Setelah kesulitan selama kurang lebib sebulan, pengadaan reagen dari BNPB diklaim Andani membantu mengatasi kondisi yang serba rumit di awal wabah COVID-19.
"Ketika di BNPB saya melihat pengadaan reagen sudah mulai rapih, dan alhamdulillah reagen-reagen yang ada setelah kita validasi itu umumnya bagus," jelasnya dalam kesempatan yang sama.

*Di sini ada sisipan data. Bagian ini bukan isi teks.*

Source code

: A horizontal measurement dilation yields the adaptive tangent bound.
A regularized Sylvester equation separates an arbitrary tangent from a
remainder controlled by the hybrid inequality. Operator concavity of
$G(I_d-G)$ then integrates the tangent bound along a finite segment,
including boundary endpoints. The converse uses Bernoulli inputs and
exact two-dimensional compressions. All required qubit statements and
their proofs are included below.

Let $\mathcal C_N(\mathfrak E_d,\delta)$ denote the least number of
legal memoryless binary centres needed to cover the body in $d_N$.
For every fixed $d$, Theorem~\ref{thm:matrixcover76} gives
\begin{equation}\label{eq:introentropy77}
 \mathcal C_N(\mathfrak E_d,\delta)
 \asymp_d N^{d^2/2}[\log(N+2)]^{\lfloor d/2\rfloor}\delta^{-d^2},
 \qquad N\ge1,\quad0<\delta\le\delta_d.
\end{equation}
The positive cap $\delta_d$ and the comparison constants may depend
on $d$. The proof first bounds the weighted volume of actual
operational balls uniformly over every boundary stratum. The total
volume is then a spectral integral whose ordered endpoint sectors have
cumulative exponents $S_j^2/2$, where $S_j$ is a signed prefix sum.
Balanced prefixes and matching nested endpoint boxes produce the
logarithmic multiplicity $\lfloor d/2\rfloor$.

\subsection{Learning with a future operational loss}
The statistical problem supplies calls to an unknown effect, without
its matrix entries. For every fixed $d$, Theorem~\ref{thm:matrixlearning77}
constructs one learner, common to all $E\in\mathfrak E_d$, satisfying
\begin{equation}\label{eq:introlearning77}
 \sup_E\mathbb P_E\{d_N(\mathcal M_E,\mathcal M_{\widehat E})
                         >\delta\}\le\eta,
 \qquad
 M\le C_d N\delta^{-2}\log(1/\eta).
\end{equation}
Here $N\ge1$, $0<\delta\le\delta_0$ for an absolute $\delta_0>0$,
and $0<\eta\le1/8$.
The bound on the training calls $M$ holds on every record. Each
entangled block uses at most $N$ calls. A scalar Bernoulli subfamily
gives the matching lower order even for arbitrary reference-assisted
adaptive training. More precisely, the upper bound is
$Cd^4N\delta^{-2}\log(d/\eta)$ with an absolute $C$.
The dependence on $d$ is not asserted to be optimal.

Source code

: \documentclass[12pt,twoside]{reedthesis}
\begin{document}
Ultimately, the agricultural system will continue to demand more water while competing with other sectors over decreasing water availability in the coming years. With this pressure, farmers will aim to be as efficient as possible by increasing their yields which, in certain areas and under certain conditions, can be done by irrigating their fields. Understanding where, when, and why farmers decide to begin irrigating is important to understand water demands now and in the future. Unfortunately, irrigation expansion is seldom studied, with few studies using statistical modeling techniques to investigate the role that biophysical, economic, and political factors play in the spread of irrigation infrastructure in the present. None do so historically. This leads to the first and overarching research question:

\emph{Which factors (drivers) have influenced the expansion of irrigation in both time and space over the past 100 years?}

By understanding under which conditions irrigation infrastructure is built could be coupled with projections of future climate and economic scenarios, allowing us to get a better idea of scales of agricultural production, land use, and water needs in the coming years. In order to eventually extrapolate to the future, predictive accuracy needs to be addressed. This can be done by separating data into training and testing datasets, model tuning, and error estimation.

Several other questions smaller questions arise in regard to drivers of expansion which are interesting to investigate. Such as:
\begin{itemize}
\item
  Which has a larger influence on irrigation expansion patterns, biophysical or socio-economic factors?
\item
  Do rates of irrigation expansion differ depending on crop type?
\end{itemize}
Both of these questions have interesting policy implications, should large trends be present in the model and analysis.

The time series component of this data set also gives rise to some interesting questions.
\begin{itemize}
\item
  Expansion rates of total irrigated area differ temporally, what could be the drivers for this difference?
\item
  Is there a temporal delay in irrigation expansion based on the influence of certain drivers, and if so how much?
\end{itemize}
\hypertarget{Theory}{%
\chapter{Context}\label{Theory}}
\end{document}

Simak kronologi pengadaan reagen PCR di BNPB di halaman berikutnya.
April 2020
Penawaran sebesar 500 ribu test namun Surat Pesanan menyesuaikan stok yang tersedia, sehingga jumlah pengadaan sebesar 499.200 test reagen PCR, RNA, dan VTM dari PT Mastindo Mulia.
April-Mei 2020
Bersama Balitbangkes Kemenkes melakukan distribusi 499.200 test ke 88 lab di 31 provinsi.
Agustus 2020
Ditemukan sejumlah 473.984 RNA Sansure tidak bisa digunakan di beberapa lab. Untuk reagen PCR dan VTM bisa digunakan oleh lab.
Agustus-Desember 2020
BNPB bersama Gugas dan Litbangkes menindaklanjuti hasil audit BPKB dengan membuat surat penarikan ke laboratorium penerima. Sampai dengan per 31 Desember 2020 ditarik sebanyak 202.560 tes dari 26 lab. Sisa 271.424 tes RNA bisa digunakan di lab atau dikembalikan ke Dinkes Prov untuk dilakukan redistribusi.
Akhir Desember 2020
BNPB bersama Gugas melakukan redistribusi sejumlah 137.280 test RNA merek Sensure ke 12 lab.
Januari-Maret
Redistribusi sejumlah 65.280 test ke 4 lab.